Corruption at the highest level

In April 2017, the incumbent Prime Minister Rama had to fire his Home Secretary, Tahiri, who was responsible for the operations in Lazarat, but he did so only very reluctantly. Tahiri had already made the headlines in 2015, as he had allowed the cultivation of cannabis to transfer away from Lazarat to the whole region, and was said to have even benefited from it. That, at least, was claimed by the former head of Tahiri’s own drugs squad, Dritan Zagani in a video in 2015. Zagani, in the meantime, has found asylum in Switzerland after he was indicted for corruption and drug trafficking in Albania in 2014, and fled to Switzerland overnight. The former Home Secretary denies all charges.
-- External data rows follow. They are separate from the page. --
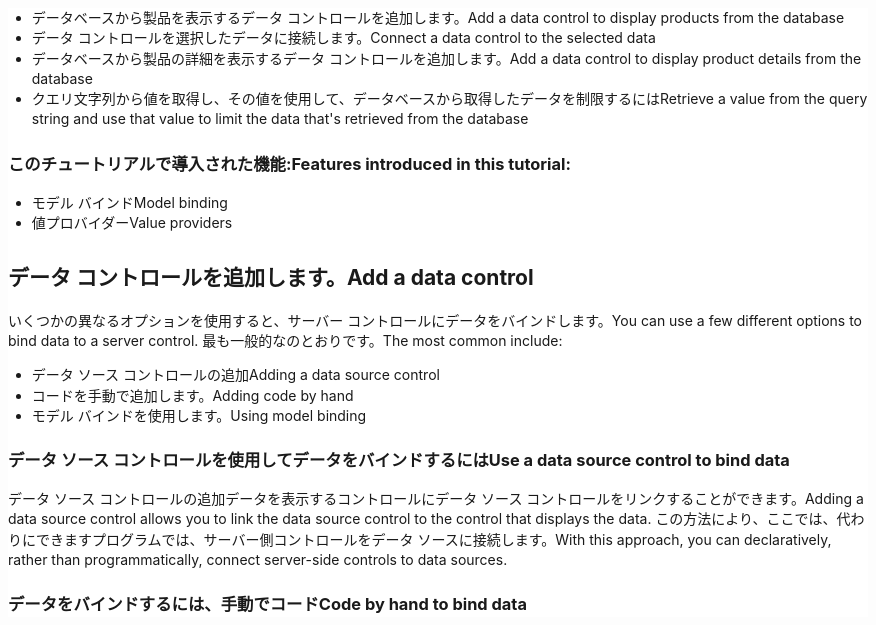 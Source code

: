 - <span data-ttu-id="9e03e-110">データベースから製品を表示するデータ コントロールを追加します。</span><span class="sxs-lookup"><span data-stu-id="9e03e-110">Add a data control to display products from the database</span></span>
- <span data-ttu-id="9e03e-111">データ コントロールを選択したデータに接続します。</span><span class="sxs-lookup"><span data-stu-id="9e03e-111">Connect a data control to the selected data</span></span>
- <span data-ttu-id="9e03e-112">データベースから製品の詳細を表示するデータ コントロールを追加します。</span><span class="sxs-lookup"><span data-stu-id="9e03e-112">Add a data control to display product details from the database</span></span>
- <span data-ttu-id="9e03e-113">クエリ文字列から値を取得し、その値を使用して、データベースから取得したデータを制限するには</span><span class="sxs-lookup"><span data-stu-id="9e03e-113">Retrieve a value from the query string and use that value to limit the data that's retrieved from the database</span></span>

### <a name="features-introduced-in-this-tutorial"></a><span data-ttu-id="9e03e-114">このチュートリアルで導入された機能:</span><span class="sxs-lookup"><span data-stu-id="9e03e-114">Features introduced in this tutorial:</span></span>

- <span data-ttu-id="9e03e-115">モデル バインド</span><span class="sxs-lookup"><span data-stu-id="9e03e-115">Model binding</span></span>
- <span data-ttu-id="9e03e-116">値プロバイダー</span><span class="sxs-lookup"><span data-stu-id="9e03e-116">Value providers</span></span>

## <a name="add-a-data-control"></a><span data-ttu-id="9e03e-117">データ コントロールを追加します。</span><span class="sxs-lookup"><span data-stu-id="9e03e-117">Add a data control</span></span>

<span data-ttu-id="9e03e-118">いくつかの異なるオプションを使用すると、サーバー コントロールにデータをバインドします。</span><span class="sxs-lookup"><span data-stu-id="9e03e-118">You can use a few different options to bind data to a server control.</span></span> <span data-ttu-id="9e03e-119">最も一般的なのとおりです。</span><span class="sxs-lookup"><span data-stu-id="9e03e-119">The most common include:</span></span>

* <span data-ttu-id="9e03e-120">データ ソース コントロールの追加</span><span class="sxs-lookup"><span data-stu-id="9e03e-120">Adding a data source control</span></span>
* <span data-ttu-id="9e03e-121">コードを手動で追加します。</span><span class="sxs-lookup"><span data-stu-id="9e03e-121">Adding code by hand</span></span>
* <span data-ttu-id="9e03e-122">モデル バインドを使用します。</span><span class="sxs-lookup"><span data-stu-id="9e03e-122">Using model binding</span></span>

### <a name="use-a-data-source-control-to-bind-data"></a><span data-ttu-id="9e03e-123">データ ソース コントロールを使用してデータをバインドするには</span><span class="sxs-lookup"><span data-stu-id="9e03e-123">Use a data source control to bind data</span></span>

<span data-ttu-id="9e03e-124">データ ソース コントロールの追加データを表示するコントロールにデータ ソース コントロールをリンクすることができます。</span><span class="sxs-lookup"><span data-stu-id="9e03e-124">Adding a data source control allows you to link the data source control to the control that displays the data.</span></span> <span data-ttu-id="9e03e-125">この方法により、ここでは、代わりにできますプログラムでは、サーバー側コントロールをデータ ソースに接続します。</span><span class="sxs-lookup"><span data-stu-id="9e03e-125">With this approach, you can declaratively,  rather than programmatically, connect server-side controls to data sources.</span></span>

### <a name="code-by-hand-to-bind-data"></a><span data-ttu-id="9e03e-126">データをバインドするには、手動でコード</span><span class="sxs-lookup"><span data-stu-id="9e03e-126">Code by hand to bind data</span></span>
All in all, all political parties in Albania accuse one another of benefiting from the cultivation of cannabis. As current developments suggest, neither the Democrats, who were in power from 2005 until 2013, nor the Socialists seem to be actually willing to do anything about cannabis cultivation and trade.

Perfect conditions for cultivating cannabis

While UNODC, which has had an office in the capital city of Tirana since 1998, estimated that the annual production in Albania in 2014 amounted to 900 tonnes with a total value of €4.5 billion, no reliable figures regarding the total amount of cannabis that is produced in the country have been published since the police operations three years ago; only the rather meaningless total number of plants seized. In fact, Albanian and international media regularly report that the cultivation of cannabis has increased as a result of the shift towards inhospitable regions. With a few exceptions, the whole southern area of the country consists of inaccessible mountains with a Mediterranean climate perfectly suited to the cultivation of cannabis. This trend is confirmed by Italian helicopter pilots, who have been searching for cannabis fields together with the Albanian police since 2015.
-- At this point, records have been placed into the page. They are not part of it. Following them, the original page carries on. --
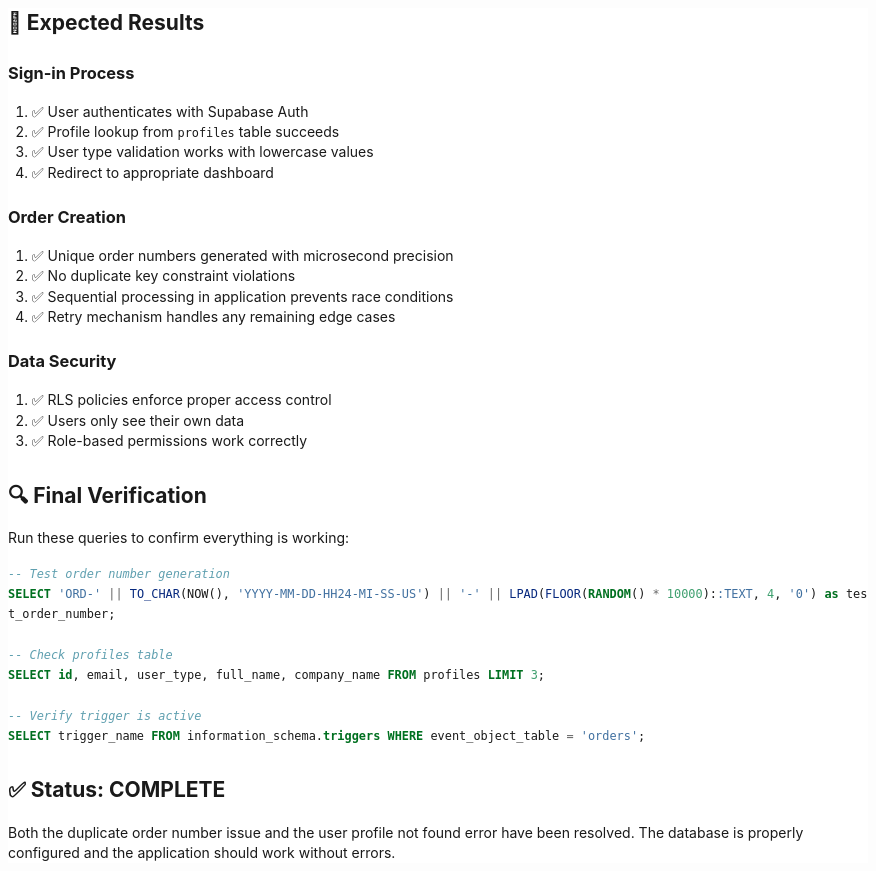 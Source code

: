 ## 🎯 Expected Results

### **Sign-in Process**
1. ✅ User authenticates with Supabase Auth
2. ✅ Profile lookup from `profiles` table succeeds
3. ✅ User type validation works with lowercase values
4. ✅ Redirect to appropriate dashboard

### **Order Creation**
1. ✅ Unique order numbers generated with microsecond precision
2. ✅ No duplicate key constraint violations
3. ✅ Sequential processing in application prevents race conditions
4. ✅ Retry mechanism handles any remaining edge cases

### **Data Security**
1. ✅ RLS policies enforce proper access control
2. ✅ Users only see their own data
3. ✅ Role-based permissions work correctly

## 🔍 Final Verification

Run these queries to confirm everything is working:

```sql
-- Test order number generation
SELECT 'ORD-' || TO_CHAR(NOW(), 'YYYY-MM-DD-HH24-MI-SS-US') || '-' || LPAD(FLOOR(RANDOM() * 10000)::TEXT, 4, '0') as test_order_number;

-- Check profiles table
SELECT id, email, user_type, full_name, company_name FROM profiles LIMIT 3;

-- Verify trigger is active
SELECT trigger_name FROM information_schema.triggers WHERE event_object_table = 'orders';
```

## ✅ **Status: COMPLETE**

Both the duplicate order number issue and the user profile not found error have been resolved. The database is properly configured and the application should work without errors.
Part of the Albanian harvest is shipped along the Adriatic coast to the neighbouring countries of Italy and Greece. Part is transported to other neighbouring EU states via the Balkan route. From there, it can be easily transported to any country within the Schengen zone. The Italian fiscal police has suspected for many years that the mafia is responsible for the transport and resale of Albanian buds.

Legal Status of Cannabis in Albania

Cannabis is illegal in Albania. However, “possession of a daily dose” of illegal substances, which includes cannabis, is not punished. Cultivation and trafficking are penalised with jail sentences of 5 to 15 years.

On the black market, one would pay $4 to $8 for 5 g of cannabis, which is of lower quality and less effective than cannabis cultivated indoors.

As can been seen for decades now from countries such as Mexico and Morocco, the cultivation of cannabis cannot be exterminated with special units, helicopters and other repressive measures as long as the plant is of economic essence to a region, or even an entire nation. Only regulation at the international level will make it possible to control the cultivation of cannabis and its criminal infrastructure, as well as its protagonists, in Albania, or in Lebanon, Syria, Morocco, Panama, or Mexico for that matter.